The news from England that the king had forbidden other ships than his own to take goods to these Provinces has not been verified, although the order has been renewed that none but English may bring cloth. Here they say that the more they try to preserve friendship with that crown the more difficulties they encounter, because when they have yielded and given satisfaction in one thing, another demand is made, and so it is necessary for them to show their teeth sometimes in order that they may not be trodden upon. I tried to persuade my informant that it was necessary to treat with mildness, to avoid a rupture with neighbouring and friendly princes, which would only be helping the Spaniards, who desire nothing better than to see them at blows.
The Hague, the 30th January, 1633 [M.V.]
Jan 31.
Senato, Secreta. Deliberazioni. Rettori. Venetian Archives.

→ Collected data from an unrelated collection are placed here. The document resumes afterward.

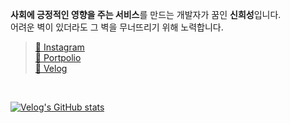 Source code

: <b>사회에 긍정적인 영향을 주는 서비스</b>를 만드는 개발자가 꿈인 <b>신희성</b>입니다.  <br>
어려운 벽이 있더라도 그 벽을 무너뜨리기 위해 노력합니다.
    
> [📸 Instagram](https://www.instagram.com/) <br />
> [📄 Portpolio](https://my.surfit.io/w/1147920607) <br />
> [📗 Velog](https://velog.io/@huise0ng) <br />
<br>

[![Velog's GitHub stats](https://velog-readme-stats.vercel.app/api?name=huise0ng)](https://velog.io/@huise0ng/VelogStart)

247. To the Inquisitor Basadonna in the Fleet.
Upon the two enclosed petitions of John Hobson, English merchant, as we propose to accept his offer to give a proper security for the sum in question we direct you to receive and keep him secure on his arrival without subjecting him to the ban, to make enquiry about his allegations and do all that justice requires. You will punish the guilty or caluminators in a proper manner.
That the Presidents for the raising of public money, in conformity with the representations of John Hobson, shall receive pledges from him for 4400 reals, which with 2000 reals already paid for his sentence make up the 6400 reals offered as a pledge in his petition. That Hobson be informed of this decision so that he may present the pledges within ten days, and within twenty days submit himself to the Inquisitor Basadonna, and that his process be restored to him to use as he sees fit.
Ayes, 95. Noes, 1. Neutral, 6.
On the 3rd February.
The said papers were consigned to Hobson.


  • 1. The Masque was performed at Court on the 14th Feb. by the gentlemen of the Inns of Court, and repeated on the 23rd after a Supper at which the Lord Mayor entertained the King and Queen at Merchant Taylors Hall. Cal. S.P. Dom. 1633-4, page 464.
  • 2. Udenheim the original name of Philipsburg.